“Now the serpent was more crafty than any of the wild animals the Lord God had made. He said to the woman, ”Did God really say, ‘You must not eat from any tree in the garden’?” (NIV)
This verse is a milestone. It introduces:
- The dissonance of a creature, made by God, that is in opposition to God
- A talking serpent--apparently not a surprising thing to Eve
- The first, and perhaps only time God is misquoted in the Bible. What God said earlier was: “You are free to eat from any tree in the garden; but you must not eat from the tree of the knowledge of good and evil, for when you eat of it you will surely die.”
Dietrich Bonhoeffer in his book “Creation and Fall”, observes:
“The serpent’s question: ‘Did God say, You shall not eat of any tree in the garden?’ was a thoroughly religious one. But with the first religious question in the world evil has come upon the scene”
Eve’s response to the serpent’s misstatement is the epitome of innocence—correction, but with deference to the questioner.

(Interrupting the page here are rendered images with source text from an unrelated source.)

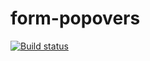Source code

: # form-popovers

[![Build status](https://ci.appveyor.com/api/projects/status/sj2j4ryitqlpyqkm?svg=true)](https://ci.appveyor.com/project/sleeper-g/form-popovers)
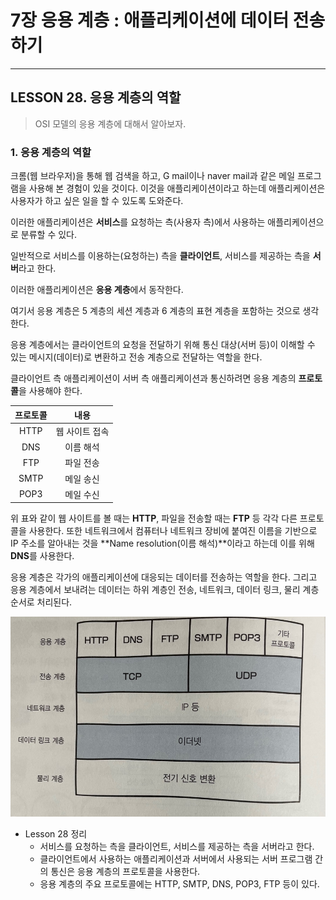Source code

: # 7장 응용 계층 : 애플리케이션에 데이터 전송하기

---

## LESSON 28. 응용 계층의 역할

> OSI 모델의 응용 계층에 대해서 알아보자.



### 1. 응용 계층의 역할

크롬(웹 브라우저)을 통해 웹 검색을 하고, G mail이나 naver mail과 같은 메일 프로그램을 사용해 본 경험이 있을 것이다. 이것을 애플리케이션이라고 하는데 애플리케이션은 사용자가 하고 싶은 일을 할 수 있도록 도와준다.

이러한 애플리케이션은 **서비스**를 요청하는 측(사용자 측)에서 사용하는 애플리케이션으로 분류할 수 있다.

일반적으로 서비스를 이용하는(요청하는) 측을 **클라이언트**, 서비스를 제공하는 측을 **서버**라고 한다.

이러한 애플리케이션은 **응용 계층**에서 동작한다.

여기서 응용 계층은 5 계층의 세션 계층과 6 계층의 표현 계층을 포함하는 것으로 생각한다.



응용 계층에서는 클라이언트의 요청을 전달하기 위해 통신 대상(서버 등)이 이해할 수 있는 메시지(데이터)로 변환하고 전송 계층으로 전달하는 역할을 한다.



클라이언트 측 애플리케이션이 서버 측 애플리케이션과 통신하려면 응용 계층의 **프로토콜**을 사용해야 한다.



| 프로토콜 |      내용      |
| :------: | :------------: |
|   HTTP   | 웹 사이트 접속 |
|   DNS    |   이름 해석    |
|   FTP    |   파일 전송    |
|   SMTP   |   메일 송신    |
|   POP3   |   메일 수신    |

위 표와 같이 웹 사이트를 볼 때는 **HTTP**, 파일을 전송할 때는 **FTP** 등 각각 다른 프로토콜을 사용한다. 또한 네트워크에서 컴퓨터나 네트워크 장비에 붙여진 이름을 기반으로 IP 주소를 알아내는 것을 **Name resolution(이름 해석)**이라고 하는데 이를 위해 **DNS**를 사용한다.



응용 계층은 각가의 애플리케이션에 대응되는 데이터를 전송하는 역할을 한다. 그리고 응용 계층에서 보내려는 데이터는 하위 계층인 전송, 네트워크, 데이터 링크, 물리 계층 순서로 처리된다.

![image-20210204011006230](7장_28_응용계층의_역할.assets/image-20210204011006230.png)



* Lesson 28 정리
  * 서비스를 요청하는 측을 클라이언트, 서비스를 제공하는 측을 서버라고 한다.
  * 클라이언트에서 사용하는 애플리케이션과 서버에서 사용되는 서버 프로그램 간의 통신은 응용 계층의 프로토콜을 사용한다.
  * 응용 계층의 주요 프로토콜에는 HTTP, SMTP, DNS, POP3, FTP 등이 있다.


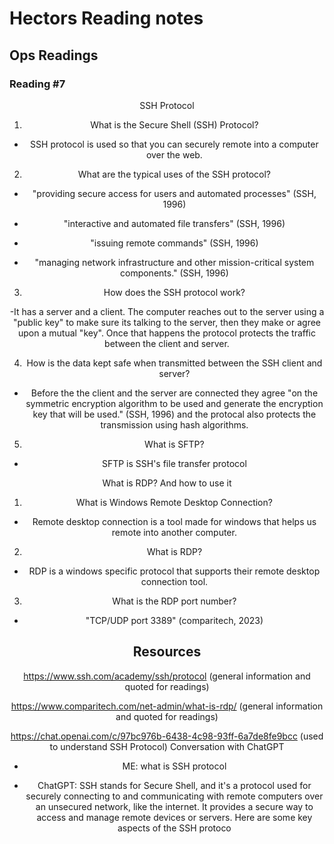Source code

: # Hectors Reading notes

## Ops Readings

### Reading #7

<center>SSH Protocol<center>

1. What is the Secure Shell (SSH) Protocol?

- SSH protocol is used so that you can securely remote into a computer over the web.

2. What are the typical uses of the SSH protocol?

- "providing secure access for users and automated processes" (SSH, 1996)

- "interactive and automated file transfers" (SSH, 1996)

- "issuing remote commands" (SSH, 1996)

- "managing network infrastructure and other mission-critical system components." (SSH, 1996)

3. How does the SSH protocol work?

-It has a server and a client. The computer reaches out to the server using a "public key" to make sure its talking to the server, then they make or agree upon a mutual "key". Once that happens the protocol protects the traffic between the client and server.

4. How is the data kept safe when transmitted between the SSH client and server?

- Before the the client and the server are connected they agree "on the symmetric encryption algorithm to be used and generate the encryption key that will be used." (SSH, 1996) and the protocal also protects the transmission using hash algorithms.

5. What is SFTP?

- SFTP is SSH's file transfer protocol

<center>What is RDP? And how to use it<center>
  
1. What is Windows Remote Desktop Connection?

- Remote desktop connection is a tool made for windows that helps us remote into another computer.

2. What is RDP?

- RDP is a windows specific protocol that supports their remote desktop connection tool.

3. What is the RDP port number?

- "TCP/UDP port 3389" (comparitech, 2023)

## Resources

https://www.ssh.com/academy/ssh/protocol
(general information and quoted for readings)

https://www.comparitech.com/net-admin/what-is-rdp/
(general information and quoted for readings)

https://chat.openai.com/c/97bc976b-6438-4c98-93ff-6a7de8fe9bcc
(used to understand SSH Protocol)
Conversation with ChatGPT 

- ME: what is SSH protocol

- ChatGPT: SSH stands for Secure Shell, and it's a protocol used for securely connecting to and communicating with remote computers over an unsecured network, like the internet. It provides a secure way to access and manage remote devices or servers. Here are some key aspects of the SSH protoco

“We may eat fruit from the trees in the garden, but God did say, ‘You must not eat fruit from the tree that is in the middle of the garden, and you must not touch it, or you will die’”
“The fact that Eve must qualify something regarding the Word of God—even if it is falsely represented—must throw her into the greatest confusion. It must indeed enable her to feel, for the first time, the attraction of making judgments about the Word of God. By means of the obviously false the serpent will now bring down that which is right. “
“You will not surely die,” the serpent said to the woman. “For God knows that when you eat of it your eyes will be opened, and you will be like God, knowing good and evil.
There were elements of truth in the serpent’s lie--those truths gave his argument power. Humanity was not physically extinguished that day, and we do know good and evil. But God was telling the truth, something more fundamental than physical existence died that day. Before there was no need to reach for life--afterward eternal life was not something obtained so cheaply.
I too feel the attraction of making judgments about God’s Word.
I’m not saying that I have to take everything in the Bible literally. I am talking about the dangers of approaching the Word, not with humility and openness, but as an arbiter of its truth. As Bonhoeffer says, if I ask, “Did God really say…This is the question that appears innocuous but through it evil wins power in us, through it we become disobedient to God.”